PROBLEM TO WORK ON:
All entries must be given again exactly as written.

RECORDED INFORMATION:
--- --- ---

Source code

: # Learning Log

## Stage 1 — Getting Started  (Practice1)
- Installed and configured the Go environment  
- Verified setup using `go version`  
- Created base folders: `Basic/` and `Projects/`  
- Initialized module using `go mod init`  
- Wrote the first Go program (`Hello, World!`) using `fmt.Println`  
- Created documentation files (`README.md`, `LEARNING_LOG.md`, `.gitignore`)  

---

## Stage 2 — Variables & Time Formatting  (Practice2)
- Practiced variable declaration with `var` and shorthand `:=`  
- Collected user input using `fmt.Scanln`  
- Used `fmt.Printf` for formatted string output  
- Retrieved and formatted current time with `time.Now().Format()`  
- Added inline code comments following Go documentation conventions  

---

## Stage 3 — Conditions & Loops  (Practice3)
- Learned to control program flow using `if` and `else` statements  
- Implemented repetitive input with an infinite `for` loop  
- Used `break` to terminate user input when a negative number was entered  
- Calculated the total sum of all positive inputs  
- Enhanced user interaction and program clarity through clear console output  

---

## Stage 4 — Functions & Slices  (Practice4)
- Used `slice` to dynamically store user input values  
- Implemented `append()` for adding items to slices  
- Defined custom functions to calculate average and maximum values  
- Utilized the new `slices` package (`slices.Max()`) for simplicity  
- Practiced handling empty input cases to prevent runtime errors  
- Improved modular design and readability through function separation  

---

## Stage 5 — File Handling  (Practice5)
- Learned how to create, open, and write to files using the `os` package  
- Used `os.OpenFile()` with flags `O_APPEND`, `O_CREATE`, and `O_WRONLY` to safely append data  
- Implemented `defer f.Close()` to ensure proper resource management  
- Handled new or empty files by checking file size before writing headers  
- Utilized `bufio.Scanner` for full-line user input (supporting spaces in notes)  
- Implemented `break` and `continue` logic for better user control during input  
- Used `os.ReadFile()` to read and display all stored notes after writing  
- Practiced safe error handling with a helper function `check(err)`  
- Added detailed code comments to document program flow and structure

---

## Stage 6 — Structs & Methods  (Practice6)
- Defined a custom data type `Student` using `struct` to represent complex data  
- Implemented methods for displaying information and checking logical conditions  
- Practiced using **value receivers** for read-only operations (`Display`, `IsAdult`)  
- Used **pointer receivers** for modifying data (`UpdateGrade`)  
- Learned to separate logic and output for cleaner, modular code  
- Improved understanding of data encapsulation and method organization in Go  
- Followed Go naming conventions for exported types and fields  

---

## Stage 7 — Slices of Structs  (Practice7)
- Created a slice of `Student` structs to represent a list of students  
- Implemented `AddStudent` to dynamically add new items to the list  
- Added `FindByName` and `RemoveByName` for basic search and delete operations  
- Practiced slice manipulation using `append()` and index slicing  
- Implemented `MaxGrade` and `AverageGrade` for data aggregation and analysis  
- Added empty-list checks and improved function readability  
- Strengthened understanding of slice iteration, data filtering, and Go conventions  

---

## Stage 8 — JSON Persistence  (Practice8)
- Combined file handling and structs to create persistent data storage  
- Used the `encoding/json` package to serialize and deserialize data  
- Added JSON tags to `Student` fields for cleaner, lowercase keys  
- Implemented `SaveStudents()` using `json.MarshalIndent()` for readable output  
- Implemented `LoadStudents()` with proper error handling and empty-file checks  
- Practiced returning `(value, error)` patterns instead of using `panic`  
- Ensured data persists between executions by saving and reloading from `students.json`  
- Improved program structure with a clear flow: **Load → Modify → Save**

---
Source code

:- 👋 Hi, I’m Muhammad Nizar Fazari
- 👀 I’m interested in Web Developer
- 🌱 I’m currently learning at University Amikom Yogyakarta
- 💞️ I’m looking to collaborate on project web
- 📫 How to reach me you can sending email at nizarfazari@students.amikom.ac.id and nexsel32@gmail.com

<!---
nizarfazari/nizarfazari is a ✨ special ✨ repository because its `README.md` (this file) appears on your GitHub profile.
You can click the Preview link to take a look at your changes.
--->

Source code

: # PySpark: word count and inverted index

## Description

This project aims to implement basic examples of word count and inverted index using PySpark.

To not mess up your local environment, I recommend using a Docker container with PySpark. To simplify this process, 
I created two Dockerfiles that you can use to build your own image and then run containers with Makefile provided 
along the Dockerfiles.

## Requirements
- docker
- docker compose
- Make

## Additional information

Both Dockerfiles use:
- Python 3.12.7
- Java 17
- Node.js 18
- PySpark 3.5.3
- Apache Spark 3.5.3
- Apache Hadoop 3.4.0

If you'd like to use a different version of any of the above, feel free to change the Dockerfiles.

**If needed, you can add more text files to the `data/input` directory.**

--- --- ---

REPLY:
Source code

: # Learning Log

## Stage 1 — Getting Started  (Practice1)
- Installed and configured the Go environment  
- Verified setup using `go version`  
- Created base folders: `Basic/` and `Projects/`  
- Initialized module using `go mod init`  
- Wrote the first Go program (`Hello, World!`) using `fmt.Println`  
- Created documentation files (`README.md`, `LEARNING_LOG.md`, `.gitignore`)  

---

## Stage 2 — Variables & Time Formatting  (Practice2)
- Practiced variable declaration with `var` and shorthand `:=`  
- Collected user input using `fmt.Scanln`  
- Used `fmt.Printf` for formatted string output  
- Retrieved and formatted current time with `time.Now().Format()`  
- Added inline code comments following Go documentation conventions  

---

## Stage 3 — Conditions & Loops  (Practice3)
- Learned to control program flow using `if` and `else` statements  
- Implemented repetitive input with an infinite `for` loop  
- Used `break` to terminate user input when a negative number was entered  
- Calculated the total sum of all positive inputs  
- Enhanced user interaction and program clarity through clear console output  

---

## Stage 4 — Functions & Slices  (Practice4)
- Used `slice` to dynamically store user input values  
- Implemented `append()` for adding items to slices  
- Defined custom functions to calculate average and maximum values  
- Utilized the new `slices` package (`slices.Max()`) for simplicity  
- Practiced handling empty input cases to prevent runtime errors  
- Improved modular design and readability through function separation  

---

## Stage 5 — File Handling  (Practice5)
- Learned how to create, open, and write to files using the `os` package  
- Used `os.OpenFile()` with flags `O_APPEND`, `O_CREATE`, and `O_WRONLY` to safely append data  
- Implemented `defer f.Close()` to ensure proper resource management  
- Handled new or empty files by checking file size before writing headers  
- Utilized `bufio.Scanner` for full-line user input (supporting spaces in notes)  
- Implemented `break` and `continue` logic for better user control during input  
- Used `os.ReadFile()` to read and display all stored notes after writing  
- Practiced safe error handling with a helper function `check(err)`  
- Added detailed code comments to document program flow and structure

---

## Stage 6 — Structs & Methods  (Practice6)
- Defined a custom data type `Student` using `struct` to represent complex data  
- Implemented methods for displaying information and checking logical conditions  
- Practiced using **value receivers** for read-only operations (`Display`, `IsAdult`)  
- Used **pointer receivers** for modifying data (`UpdateGrade`)  
- Learned to separate logic and output for cleaner, modular code  
- Improved understanding of data encapsulation and method organization in Go  
- Followed Go naming conventions for exported types and fields  

---

## Stage 7 — Slices of Structs  (Practice7)
- Created a slice of `Student` structs to represent a list of students  
- Implemented `AddStudent` to dynamically add new items to the list  
- Added `FindByName` and `RemoveByName` for basic search and delete operations  
- Practiced slice manipulation using `append()` and index slicing  
- Implemented `MaxGrade` and `AverageGrade` for data aggregation and analysis  
- Added empty-list checks and improved function readability  
- Strengthened understanding of slice iteration, data filtering, and Go conventions  

---

## Stage 8 — JSON Persistence  (Practice8)
- Combined file handling and structs to create persistent data storage  
- Used the `encoding/json` package to serialize and deserialize data  
- Added JSON tags to `Student` fields for cleaner, lowercase keys  
- Implemented `SaveStudents()` using `json.MarshalIndent()` for readable output  
- Implemented `LoadStudents()` with proper error handling and empty-file checks  
- Practiced returning `(value, error)` patterns instead of using `panic`  
- Ensured data persists between executions by saving and reloading from `students.json`  
- Improved program structure with a clear flow: **Load → Modify → Save**

---
Source code

:- 👋 Hi, I’m Muhammad Nizar Fazari
- 👀 I’m interested in Web Developer
- 🌱 I’m currently learning at University Amikom Yogyakarta
- 💞️ I’m looking to collaborate on project web
- 📫 How to reach me you can sending email at nizarfazari@students.amikom.ac.id and nexsel32@gmail.com

<!---
nizarfazari/nizarfazari is a ✨ special ✨ repository because its `README.md` (this file) appears on your GitHub profile.
You can click the Preview link to take a look at your changes.
--->

Source code

: # PySpark: word count and inverted index

## Description

This project aims to implement basic examples of word count and inverted index using PySpark.

To not mess up your local environment, I recommend using a Docker container with PySpark. To simplify this process, 
I created two Dockerfiles that you can use to build your own image and then run containers with Makefile provided 
along the Dockerfiles.

## Requirements
- docker
- docker compose
- Make

## Additional information

Both Dockerfiles use:
- Python 3.12.7
- Java 17
- Node.js 18
- PySpark 3.5.3
- Apache Spark 3.5.3
- Apache Hadoop 3.4.0

If you'd like to use a different version of any of the above, feel free to change the Dockerfiles.

**If needed, you can add more text files to the `data/input` directory.**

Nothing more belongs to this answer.